Supplied data:
-=-=-
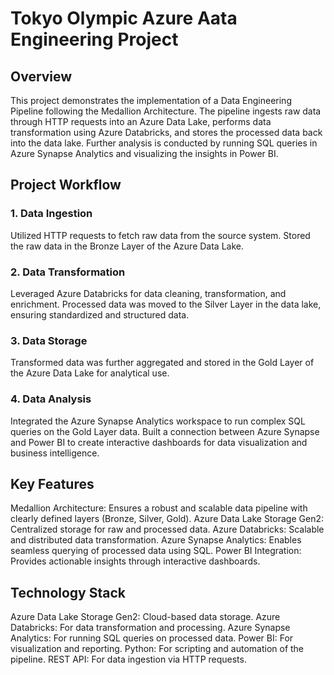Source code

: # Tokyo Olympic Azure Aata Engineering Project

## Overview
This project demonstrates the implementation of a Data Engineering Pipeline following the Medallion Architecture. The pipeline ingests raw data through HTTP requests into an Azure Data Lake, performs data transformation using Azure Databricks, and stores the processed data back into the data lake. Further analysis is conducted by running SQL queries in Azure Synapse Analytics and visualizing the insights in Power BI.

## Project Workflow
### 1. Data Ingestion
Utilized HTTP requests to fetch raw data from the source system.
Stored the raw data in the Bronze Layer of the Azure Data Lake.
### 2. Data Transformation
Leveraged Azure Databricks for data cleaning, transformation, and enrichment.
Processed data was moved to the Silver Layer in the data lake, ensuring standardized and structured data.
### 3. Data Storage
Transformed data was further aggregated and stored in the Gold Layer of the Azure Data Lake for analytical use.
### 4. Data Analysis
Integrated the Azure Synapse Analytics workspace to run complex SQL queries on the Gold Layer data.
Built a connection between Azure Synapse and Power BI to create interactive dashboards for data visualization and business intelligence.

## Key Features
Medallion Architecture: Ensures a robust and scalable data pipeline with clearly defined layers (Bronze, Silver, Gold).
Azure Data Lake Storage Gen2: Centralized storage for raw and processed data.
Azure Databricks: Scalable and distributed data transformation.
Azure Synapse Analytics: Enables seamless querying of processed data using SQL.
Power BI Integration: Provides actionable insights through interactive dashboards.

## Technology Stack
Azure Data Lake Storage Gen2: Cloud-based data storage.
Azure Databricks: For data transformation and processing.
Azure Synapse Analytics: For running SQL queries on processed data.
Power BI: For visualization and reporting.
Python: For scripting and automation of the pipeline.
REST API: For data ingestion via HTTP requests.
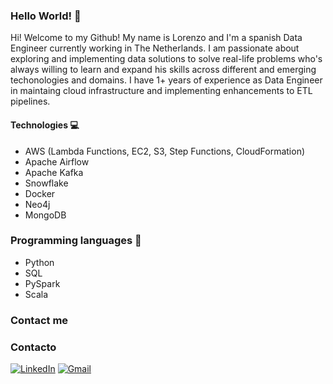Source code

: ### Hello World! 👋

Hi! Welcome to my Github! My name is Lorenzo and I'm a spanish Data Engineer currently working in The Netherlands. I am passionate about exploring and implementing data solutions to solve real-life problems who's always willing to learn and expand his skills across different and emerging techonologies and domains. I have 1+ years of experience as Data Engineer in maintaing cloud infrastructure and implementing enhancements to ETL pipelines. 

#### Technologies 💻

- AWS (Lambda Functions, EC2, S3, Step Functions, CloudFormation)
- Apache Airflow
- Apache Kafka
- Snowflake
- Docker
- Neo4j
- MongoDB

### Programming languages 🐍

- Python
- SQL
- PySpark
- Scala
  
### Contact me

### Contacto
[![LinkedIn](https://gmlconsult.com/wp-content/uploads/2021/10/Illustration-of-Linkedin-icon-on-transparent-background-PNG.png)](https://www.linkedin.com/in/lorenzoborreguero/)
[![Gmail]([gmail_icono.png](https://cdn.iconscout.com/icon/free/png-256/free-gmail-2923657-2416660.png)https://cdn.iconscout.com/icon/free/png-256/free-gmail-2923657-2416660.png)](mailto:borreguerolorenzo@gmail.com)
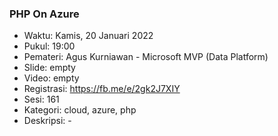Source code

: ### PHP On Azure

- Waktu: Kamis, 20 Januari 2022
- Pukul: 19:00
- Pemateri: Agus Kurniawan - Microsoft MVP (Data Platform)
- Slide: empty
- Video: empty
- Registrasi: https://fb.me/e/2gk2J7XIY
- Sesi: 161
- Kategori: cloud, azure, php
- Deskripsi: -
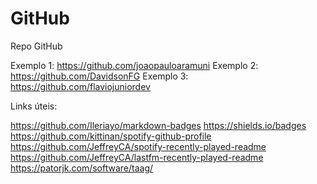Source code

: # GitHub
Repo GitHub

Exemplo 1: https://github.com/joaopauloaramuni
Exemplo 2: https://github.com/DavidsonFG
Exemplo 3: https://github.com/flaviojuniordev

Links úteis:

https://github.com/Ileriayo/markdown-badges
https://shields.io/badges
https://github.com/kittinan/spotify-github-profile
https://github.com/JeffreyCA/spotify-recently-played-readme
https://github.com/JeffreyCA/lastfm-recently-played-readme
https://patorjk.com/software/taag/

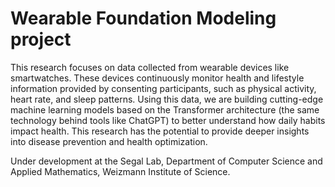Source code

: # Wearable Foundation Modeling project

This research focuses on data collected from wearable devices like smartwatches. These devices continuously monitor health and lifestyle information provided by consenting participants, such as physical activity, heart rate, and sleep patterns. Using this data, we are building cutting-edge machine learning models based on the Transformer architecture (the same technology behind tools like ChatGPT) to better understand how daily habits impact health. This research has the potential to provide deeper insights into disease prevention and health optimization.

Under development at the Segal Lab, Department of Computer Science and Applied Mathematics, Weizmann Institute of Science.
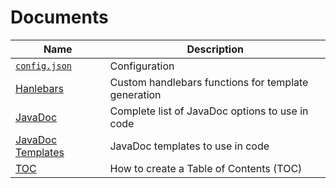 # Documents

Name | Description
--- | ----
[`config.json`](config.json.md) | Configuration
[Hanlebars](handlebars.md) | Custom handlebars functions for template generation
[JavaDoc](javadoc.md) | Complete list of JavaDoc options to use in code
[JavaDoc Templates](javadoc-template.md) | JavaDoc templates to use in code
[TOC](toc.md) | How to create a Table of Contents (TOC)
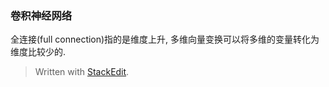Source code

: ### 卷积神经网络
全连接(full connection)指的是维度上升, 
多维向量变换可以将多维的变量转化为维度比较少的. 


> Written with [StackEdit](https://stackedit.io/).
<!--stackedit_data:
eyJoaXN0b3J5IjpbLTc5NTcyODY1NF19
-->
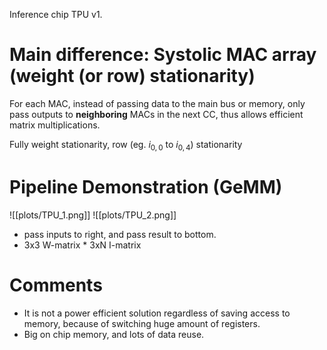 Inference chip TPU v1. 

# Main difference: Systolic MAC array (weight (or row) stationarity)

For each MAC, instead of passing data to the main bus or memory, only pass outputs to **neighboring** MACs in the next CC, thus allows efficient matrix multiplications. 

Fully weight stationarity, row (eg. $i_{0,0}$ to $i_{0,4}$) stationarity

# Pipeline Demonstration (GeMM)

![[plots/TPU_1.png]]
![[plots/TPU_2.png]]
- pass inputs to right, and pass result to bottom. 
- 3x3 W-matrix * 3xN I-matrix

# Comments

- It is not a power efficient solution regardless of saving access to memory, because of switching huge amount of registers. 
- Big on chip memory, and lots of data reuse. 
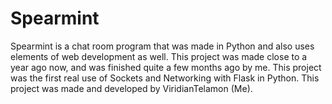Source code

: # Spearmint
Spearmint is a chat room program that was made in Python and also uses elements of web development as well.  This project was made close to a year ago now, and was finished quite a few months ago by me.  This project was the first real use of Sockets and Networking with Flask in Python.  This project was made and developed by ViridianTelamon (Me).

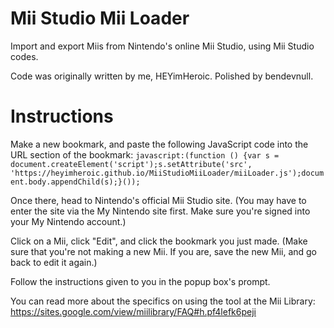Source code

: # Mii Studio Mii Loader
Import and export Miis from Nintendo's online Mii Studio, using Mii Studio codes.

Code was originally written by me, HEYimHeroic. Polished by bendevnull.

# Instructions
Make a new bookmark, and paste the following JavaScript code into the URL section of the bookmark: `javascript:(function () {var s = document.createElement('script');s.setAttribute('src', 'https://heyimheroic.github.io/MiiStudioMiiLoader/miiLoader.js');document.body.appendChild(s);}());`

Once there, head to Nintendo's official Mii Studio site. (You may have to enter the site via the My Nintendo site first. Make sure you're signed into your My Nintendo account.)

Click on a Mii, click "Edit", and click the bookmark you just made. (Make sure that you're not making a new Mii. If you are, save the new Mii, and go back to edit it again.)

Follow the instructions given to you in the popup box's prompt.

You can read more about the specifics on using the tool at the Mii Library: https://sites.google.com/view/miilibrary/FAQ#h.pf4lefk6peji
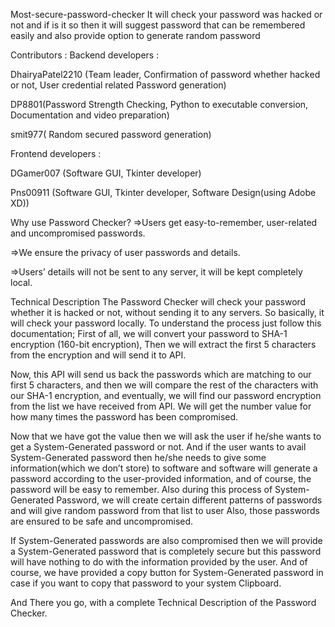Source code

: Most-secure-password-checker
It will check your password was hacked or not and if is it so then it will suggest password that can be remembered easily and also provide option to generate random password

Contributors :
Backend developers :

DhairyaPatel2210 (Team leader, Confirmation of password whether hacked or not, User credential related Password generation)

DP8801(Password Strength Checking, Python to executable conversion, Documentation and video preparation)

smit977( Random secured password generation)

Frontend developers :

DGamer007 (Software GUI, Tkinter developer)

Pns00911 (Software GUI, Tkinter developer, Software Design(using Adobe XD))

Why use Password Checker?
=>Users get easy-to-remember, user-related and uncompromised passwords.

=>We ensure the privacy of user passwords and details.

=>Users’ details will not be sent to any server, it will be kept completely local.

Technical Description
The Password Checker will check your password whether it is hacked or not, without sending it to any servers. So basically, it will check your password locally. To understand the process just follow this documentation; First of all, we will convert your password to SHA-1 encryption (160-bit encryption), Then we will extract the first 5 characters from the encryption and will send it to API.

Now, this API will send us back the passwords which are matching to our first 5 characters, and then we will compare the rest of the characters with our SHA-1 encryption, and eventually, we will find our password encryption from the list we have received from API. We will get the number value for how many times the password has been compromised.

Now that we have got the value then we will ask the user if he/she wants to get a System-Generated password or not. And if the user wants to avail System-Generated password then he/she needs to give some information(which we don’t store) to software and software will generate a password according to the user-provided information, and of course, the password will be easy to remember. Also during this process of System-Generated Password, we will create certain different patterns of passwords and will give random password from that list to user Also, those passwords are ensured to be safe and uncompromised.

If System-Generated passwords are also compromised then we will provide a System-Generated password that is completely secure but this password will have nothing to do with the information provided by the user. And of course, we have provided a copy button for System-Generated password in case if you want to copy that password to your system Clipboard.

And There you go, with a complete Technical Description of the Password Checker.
-=-=-
Among the lines of the material, find those holding the word "stationarity" and return them.

# Main difference: Systolic MAC array (weight (or row) stationarity)
Fully weight stationarity, row (eg. $i_{0,0}$ to $i_{0,4}$) stationarity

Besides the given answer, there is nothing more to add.